NXP/isochron

Missing HW and SW timestamps

Opened this issue · 8 comments

SPYFF commented

Hi! Just a generic question, not necessarily to the isochron. When I run the software with smaller and smaller cycle times, like two or one digit usec, more and more missing timestamps reported. Is there something I can tune or this is an expected behavior? Is it possible to increase the buffersize of the MSG_ERRQUEUE or thats irrelevant for this problem? I use Intel i225 (igc driver) by the way.

The isochron report shows strange zero timestamps for those seqids:

5477 1657634261.805760775 1657634261.850920957 1657634261.850922060 0.000000000 1657634261.850929143 1657634261.850969224
5478 1657634261.805760780 1657634261.850926407 1657634261.850927447 0.000000000 1657634261.850934596 1657634261.850969270
5479 1657634261.805760785 1657634261.850931946 1657634261.850932950 1657634261.850940063 1657634261.850940100 1657634261.850969319
5480 1657634261.805760790 1657634261.850937442 1657634261.850939053 0.000000000 1657634261.850946321 1657634261.850969364
5481 1657634261.805760795 1657634261.850943630 1657634261.850945347 1657634261.850952424 1657634261.850952465 1657634261.850969409
5482 1657634261.805760800 1657634261.850949799 1657634261.850952194 0.000000000 1657634261.850959300 1657634261.850969456

For larger cycle times, I get all of the timestamps (rx: sw, hw, tx: sw, hw)

SPYFF commented

For example the following command by default gives almost 50% hw timestamp loss.

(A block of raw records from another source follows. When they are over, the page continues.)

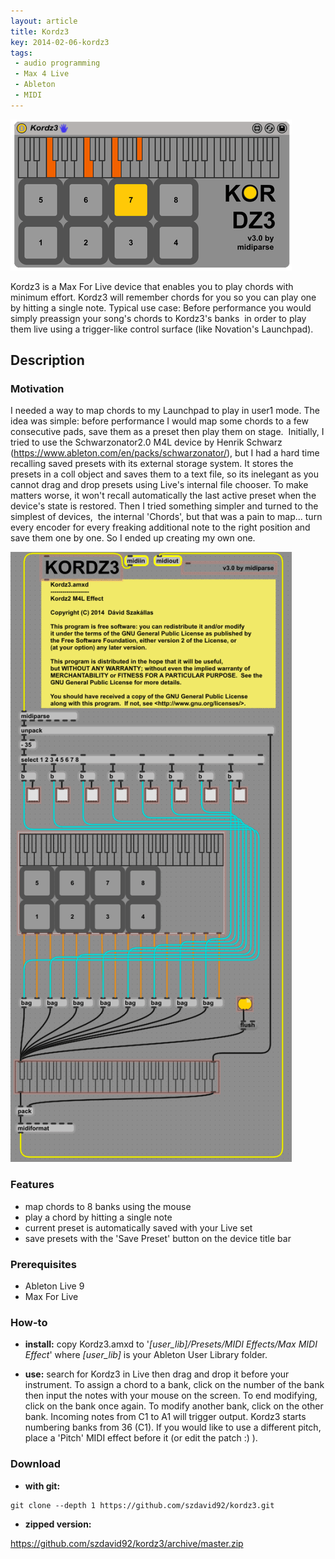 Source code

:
 ```yaml
---
layout: article
title: Kordz3
key: 2014-02-06-kordz3
tags:
 - audio programming
 - Max 4 Live
 - Ableton
 - MIDI
---
```

![Kordz3](/assets/2014-02-06-kordz3/title.png)

Kordz3 is a Max For Live device that enables you to play chords with minimum
effort. Kordz3 will remember chords for you so you can play one by
hitting a single note. Typical use case: Before performance you would
simply preassign your song\'s chords to Kordz3\'s banks  in order to
play them live using a trigger-like control surface (like Novation\'s
Launchpad).

Description
-----------
### Motivation

I needed a way to map chords to my Launchpad to play in user1 mode. The
idea was simple: before performance I would map some chords to a few
consecutive pads, save them as a preset then play them on stage. 
Initially, I tried to use the Schwarzonator2.0 M4L device by Henrik
Schwarz (https://www.ableton.com/en/packs/schwarzonator/), but I had a
hard time recalling saved presets with its external storage system. It
stores the presets in a coll object and saves them to a text file, so
its inelegant as you cannot drag and drop presets using Live\'s internal
file chooser. To make matters worse, it won\'t recall automatically the
last active preset when the device\'s state is restored. Then I tried
something simpler and turned to the simplest of devices,  the internal
\'Chords\', but that was a pain to map\... turn every encoder for every
freaking additional note to the right position and save them one by one.
So I ended up creating my own one.

![Kordz3 under vivisection](/assets/2014-02-06-kordz3/vivisection.png)

### Features

-   map chords to 8 banks using the mouse
-   play a chord by hitting a single note
-   current preset is automatically saved with your Live set
-   save presets with the \'Save Preset\' button on the device title bar

### Prerequisites

-   Ableton Live 9
-   Max For Live

### How-to

-   **install:** copy Kordz3.amxd to
    \'*[user\_lib]/Presets/MIDI Effects/Max MIDI
    Effect*\' where *[user\_lib]* is your
    Ableton User Library folder.

-   **use:** search for Kordz3 in Live then drag and drop it before your
    instrument. To assign a chord to a bank, click on the number of the
    bank then input the notes with your mouse on the screen. To end
    modifying, click on the bank once again. To modify another bank,
    click on the other bank. Incoming notes from C1 to A1 will trigger
    output. Kordz3 starts numbering banks from 36 (C1). If you would
    like to use a different pitch, place a \'Pitch\' MIDI effect before
    it (or edit the patch :) ).

### Download

-   **with git:**

``` {style="padding-left:30px;"}
git clone --depth 1 https://github.com/szdavid92/kordz3.git
```

-   **zipped version:**

<https://github.com/szdavid92/kordz3/archive/master.zip>
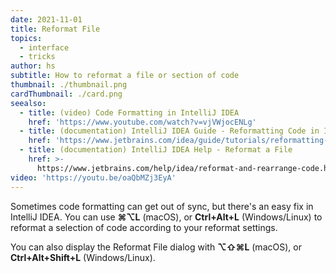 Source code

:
 ```yaml
---
date: 2021-11-01
title: Reformat File
topics:
  - interface
  - tricks
author: hs
subtitle: How to reformat a file or section of code
thumbnail: ./thumbnail.png
cardThumbnail: ./card.png
seealso:
  - title: (video) Code Formatting in IntelliJ IDEA
    href: 'https://www.youtube.com/watch?v=vjVWjocENLg'
  - title: (documentation) IntelliJ IDEA Guide - Reformatting Code in IntelliJ IDEA
    href: 'https://www.jetbrains.com/idea/guide/tutorials/reformatting-code/'
  - title: (documentation) IntelliJ IDEA Help - Reformat a File
    href: >-
      https://www.jetbrains.com/help/idea/reformat-and-rearrange-code.html#reformat_file
video: 'https://youtu.be/oaQbMZj3EyA'
---
```

Sometimes code formatting can get out of sync, but there's an easy fix in IntelliJ IDEA. You can use **⌘⌥L** (macOS), or **Ctrl+Alt+L** (Windows/Linux) to reformat a selection of code according to your reformat settings. 
 
You can also display the Reformat File dialog with **⌥⇧⌘L** (macOS), or **Ctrl+Alt+Shift+L** (Windows/Linux).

isochron send -i enp3s0 -s 64 -c 0.00005 --client 10.0.0.20 --num-frames 1000 -F isochron.dat --sync-threshold 2000

If I increase the rcvbuf of the data socket (where we have the error queue too) this reduced to 5-10 missing timstamp. However no matter what I do, I cannot reduce the missing timestamps to zero.

SPYFF commented

Ok I think I found the problem: basically I too dumb for linux. Sorry for the noise, it was also an igc specific problem I guess.
With bpftrace I found if the isochron and the igc's PTP tx tstamp worker (igc_ptp_tx_work) scheduled into different CPU cores, I lost some/many timestamps. With large cycle times it was not an issue, but with smaller cycle times it is. Running the measurement with --cpu-mask=$core_of_igc_kworker I got much more HW TX timestamp (1000 in my case, running it with larger numbers like 5000 or more however still not ok) without lose a single one.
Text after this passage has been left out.